Затем используйте длинный стеклянный пастер пипетку и храните всю жидкость и гонады в узком кончике пипетки, чтобы свести к минимуму потерю образца при передаче гонад на площадку. Используя ресницы, приклеенные к зубочистке, распределите гонады по агарозной площадке и удалите частицы пыли. Затем медленно опустите прямоугольную стеклянную крышку скольжения на гонады, заботясь, чтобы избежать пузырьков воздуха, и удаление любого избыточного раствора с лабораторной ткани.
Подсчет ячеек в трех измерениях надежно требует некоторой практики. Использование плагина счетчика ячеек Фиджи и скрипта, как метки ячеек, чтобы удалить любые дубликаты помогает сделать счета воспроизводиться. После того, как крышка скольжения урегулировать на ночь, использовать ячейку счетчик плагина и Фиджи вручную рассчитывать каждое ядро, маркировка каждого отдельного ядра в зависимости от наличия или отсутствия фосфохистон три EdU или прегенетор зоны маркировки клеток.

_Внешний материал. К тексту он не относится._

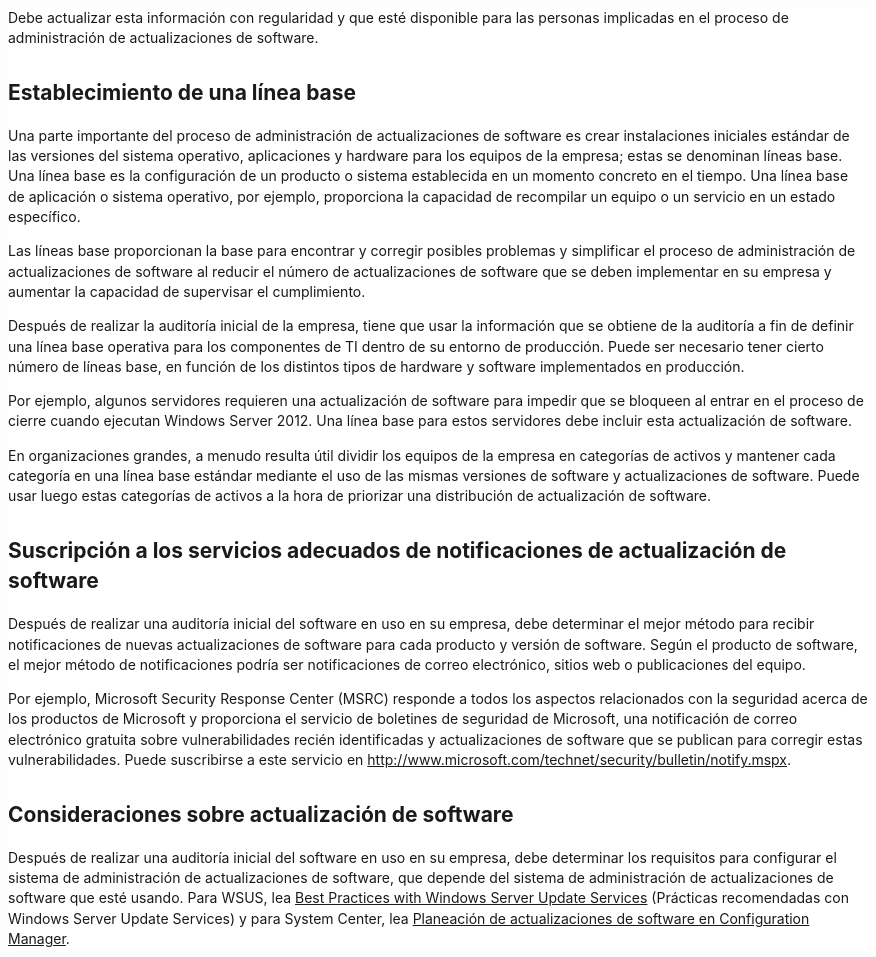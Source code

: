 Debe actualizar esta información con regularidad y que esté disponible para las personas implicadas en el proceso de administración de actualizaciones de software.

## <a name="establish-a-baseline"></a>Establecimiento de una línea base
Una parte importante del proceso de administración de actualizaciones de software es crear instalaciones iniciales estándar de las versiones del sistema operativo, aplicaciones y hardware para los equipos de la empresa; estas se denominan líneas base. Una línea base es la configuración de un producto o sistema establecida en un momento concreto en el tiempo. Una línea base de aplicación o sistema operativo, por ejemplo, proporciona la capacidad de recompilar un equipo o un servicio en un estado específico.

Las líneas base proporcionan la base para encontrar y corregir posibles problemas y simplificar el proceso de administración de actualizaciones de software al reducir el número de actualizaciones de software que se deben implementar en su empresa y aumentar la capacidad de supervisar el cumplimiento.

Después de realizar la auditoría inicial de la empresa, tiene que usar la información que se obtiene de la auditoría a fin de definir una línea base operativa para los componentes de TI dentro de su entorno de producción. Puede ser necesario tener cierto número de líneas base, en función de los distintos tipos de hardware y software implementados en producción.

Por ejemplo, algunos servidores requieren una actualización de software para impedir que se bloqueen al entrar en el proceso de cierre cuando ejecutan Windows Server 2012. Una línea base para estos servidores debe incluir esta actualización de software.

En organizaciones grandes, a menudo resulta útil dividir los equipos de la empresa en categorías de activos y mantener cada categoría en una línea base estándar mediante el uso de las mismas versiones de software y actualizaciones de software. Puede usar luego estas categorías de activos a la hora de priorizar una distribución de actualización de software.

## <a name="subscribe-to-the-appropriate-software-update-notification-services"></a>Suscripción a los servicios adecuados de notificaciones de actualización de software
Después de realizar una auditoría inicial del software en uso en su empresa, debe determinar el mejor método para recibir notificaciones de nuevas actualizaciones de software para cada producto y versión de software. Según el producto de software, el mejor método de notificaciones podría ser notificaciones de correo electrónico, sitios web o publicaciones del equipo.

Por ejemplo, Microsoft Security Response Center (MSRC) responde a todos los aspectos relacionados con la seguridad acerca de los productos de Microsoft y proporciona el servicio de boletines de seguridad de Microsoft, una notificación de correo electrónico gratuita sobre vulnerabilidades recién identificadas y actualizaciones de software que se publican para corregir estas vulnerabilidades. Puede suscribirse a este servicio en http://www.microsoft.com/technet/security/bulletin/notify.mspx.

## <a name="software-update-considerations"></a>Consideraciones sobre actualización de software
Después de realizar una auditoría inicial del software en uso en su empresa, debe determinar los requisitos para configurar el sistema de administración de actualizaciones de software, que depende del sistema de administración de actualizaciones de software que esté usando. Para WSUS, lea [Best Practices with Windows Server Update Services](https://technet.microsoft.com/library/Cc708536) (Prácticas recomendadas con Windows Server Update Services) y para System Center, lea [Planeación de actualizaciones de software en Configuration Manager](https://technet.microsoft.com/library/gg712696).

Сигнал EdU ко локализуется с сигналом DAPI. В некоторых ядрах сигнал EdU охватывает все хромосомы, в то время как в других ядрах сигнал EdU локализуется до одного-двух ярких панкт, вероятно, на Х-хромосоме, которая размножается в конце S-фазы. Сигнал EdU от успешной 30-минутной маркировки локализуется примерно до половины ядер в предродовой зоне.
В то время как техника работает последовательно в диком типе молодых взрослых животных, значительная часть спариваых 5-дневных гермафродитов не может обозначить в 30-минутный пульс ЭдУ. Продолжительность G2 можно оценить, проанализировав процент ядер в M-фазе, которые являются EdU положительными в течение всего периода времени, что позволяет вычислить медиану и максимальную продолжительность G2. Продолжительность G2 и G1 можно оценить по проценту всех ядер предгенеторной зоны, которые являются положительными, что позволяет вычислить максимальную продолжительность комбинированных фаз. При попытке этой процедуры, важно помнить, чтобы использовать ту же партию блюд EdU, чтобы свести к минимуму межиммиакументабельную изменчивость.
После этой процедуры, другие методы, такие как окрашивание дополнительными антителами могут быть выполнены или ответить на дополнительные вопросы о клеточном цикле, клеточной судьбы, или сигнализации путей. Не забывайте, что работа с нуклеицидными аналогами и парафермельдагидом может быть опасной, и что меры предосторожности, такие как ношение азотных перчаток, всегда должны приниматься при выполнении этой процедуры.